"""

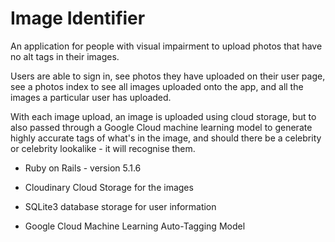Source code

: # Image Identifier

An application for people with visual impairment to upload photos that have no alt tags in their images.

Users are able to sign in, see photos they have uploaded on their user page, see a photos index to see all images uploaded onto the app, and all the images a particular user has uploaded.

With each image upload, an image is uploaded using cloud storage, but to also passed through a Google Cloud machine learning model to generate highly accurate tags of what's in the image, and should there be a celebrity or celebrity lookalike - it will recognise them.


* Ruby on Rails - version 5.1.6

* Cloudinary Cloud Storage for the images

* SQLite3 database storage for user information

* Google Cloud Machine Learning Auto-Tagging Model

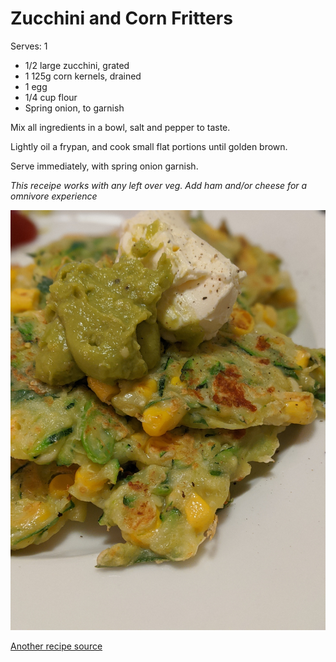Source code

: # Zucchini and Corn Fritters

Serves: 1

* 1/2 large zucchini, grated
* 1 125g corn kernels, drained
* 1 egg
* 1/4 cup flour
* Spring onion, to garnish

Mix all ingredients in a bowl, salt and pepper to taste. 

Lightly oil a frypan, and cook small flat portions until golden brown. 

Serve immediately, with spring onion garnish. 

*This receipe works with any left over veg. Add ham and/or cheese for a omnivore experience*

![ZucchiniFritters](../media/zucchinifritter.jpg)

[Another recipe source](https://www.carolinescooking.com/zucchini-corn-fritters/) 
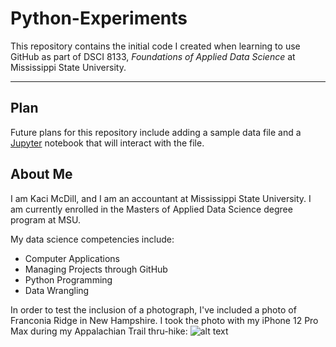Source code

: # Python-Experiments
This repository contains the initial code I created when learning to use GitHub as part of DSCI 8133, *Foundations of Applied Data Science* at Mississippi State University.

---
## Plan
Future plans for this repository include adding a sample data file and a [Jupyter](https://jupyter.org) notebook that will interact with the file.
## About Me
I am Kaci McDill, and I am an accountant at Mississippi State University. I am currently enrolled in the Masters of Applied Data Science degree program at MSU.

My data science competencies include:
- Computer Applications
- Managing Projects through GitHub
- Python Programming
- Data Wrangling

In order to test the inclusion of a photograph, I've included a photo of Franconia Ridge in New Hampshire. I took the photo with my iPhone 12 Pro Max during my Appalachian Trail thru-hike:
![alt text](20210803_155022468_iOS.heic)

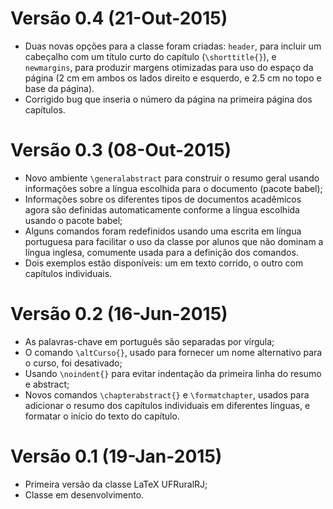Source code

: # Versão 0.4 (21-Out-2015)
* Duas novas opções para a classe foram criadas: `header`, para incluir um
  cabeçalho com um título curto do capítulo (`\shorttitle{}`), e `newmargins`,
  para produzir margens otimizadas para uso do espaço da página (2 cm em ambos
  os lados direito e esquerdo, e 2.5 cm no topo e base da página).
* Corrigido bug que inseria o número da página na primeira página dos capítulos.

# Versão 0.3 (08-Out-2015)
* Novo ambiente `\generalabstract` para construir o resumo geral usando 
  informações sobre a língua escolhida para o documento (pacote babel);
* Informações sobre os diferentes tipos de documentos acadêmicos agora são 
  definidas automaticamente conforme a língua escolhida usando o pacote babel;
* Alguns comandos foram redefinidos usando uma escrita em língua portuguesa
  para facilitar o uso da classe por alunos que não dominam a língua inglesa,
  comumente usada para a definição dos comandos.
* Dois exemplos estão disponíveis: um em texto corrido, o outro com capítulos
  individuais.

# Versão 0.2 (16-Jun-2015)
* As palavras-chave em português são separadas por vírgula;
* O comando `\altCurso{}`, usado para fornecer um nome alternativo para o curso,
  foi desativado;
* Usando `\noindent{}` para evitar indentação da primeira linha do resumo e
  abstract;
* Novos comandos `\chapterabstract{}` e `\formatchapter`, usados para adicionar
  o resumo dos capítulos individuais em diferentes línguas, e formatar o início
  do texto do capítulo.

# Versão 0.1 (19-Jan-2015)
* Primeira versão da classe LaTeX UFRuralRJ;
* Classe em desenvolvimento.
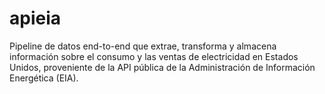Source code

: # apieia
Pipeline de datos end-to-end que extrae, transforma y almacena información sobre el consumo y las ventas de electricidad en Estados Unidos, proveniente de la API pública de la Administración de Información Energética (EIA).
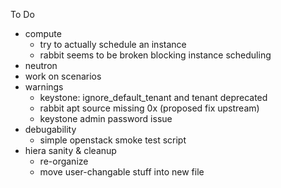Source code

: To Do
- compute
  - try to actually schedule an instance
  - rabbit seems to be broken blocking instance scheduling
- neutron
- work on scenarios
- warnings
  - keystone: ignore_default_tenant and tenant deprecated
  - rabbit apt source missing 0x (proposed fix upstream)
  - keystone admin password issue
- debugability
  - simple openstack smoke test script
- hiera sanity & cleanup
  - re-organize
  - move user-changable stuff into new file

"""

# [Problem requirements]
For the data above, set down exactly the lines from the line with "para produzir margens" to the line with "- simple openstack smoke test script", both included, leaving pictures out.

# [Problem solution]
  para produzir margens otimizadas para uso do espaço da página (2 cm em ambos
  os lados direito e esquerdo, e 2.5 cm no topo e base da página).
* Corrigido bug que inseria o número da página na primeira página dos capítulos.

# Versão 0.3 (08-Out-2015)
* Novo ambiente `\generalabstract` para construir o resumo geral usando 
  informações sobre a língua escolhida para o documento (pacote babel);
* Informações sobre os diferentes tipos de documentos acadêmicos agora são 
  definidas automaticamente conforme a língua escolhida usando o pacote babel;
* Alguns comandos foram redefinidos usando uma escrita em língua portuguesa
  para facilitar o uso da classe por alunos que não dominam a língua inglesa,
  comumente usada para a definição dos comandos.
* Dois exemplos estão disponíveis: um em texto corrido, o outro com capítulos
  individuais.

# Versão 0.2 (16-Jun-2015)
* As palavras-chave em português são separadas por vírgula;
* O comando `\altCurso{}`, usado para fornecer um nome alternativo para o curso,
  foi desativado;
* Usando `\noindent{}` para evitar indentação da primeira linha do resumo e
  abstract;
* Novos comandos `\chapterabstract{}` e `\formatchapter`, usados para adicionar
  o resumo dos capítulos individuais em diferentes línguas, e formatar o início
  do texto do capítulo.

# Versão 0.1 (19-Jan-2015)
* Primeira versão da classe LaTeX UFRuralRJ;
* Classe em desenvolvimento.
Source code

: # apieia
Pipeline de datos end-to-end que extrae, transforma y almacena información sobre el consumo y las ventas de electricidad en Estados Unidos, proveniente de la API pública de la Administración de Información Energética (EIA).
Source code

: To Do
- compute
  - try to actually schedule an instance
  - rabbit seems to be broken blocking instance scheduling
- neutron
- work on scenarios
- warnings
  - keystone: ignore_default_tenant and tenant deprecated
  - rabbit apt source missing 0x (proposed fix upstream)
  - keystone admin password issue
- debugability
  - simple openstack smoke test script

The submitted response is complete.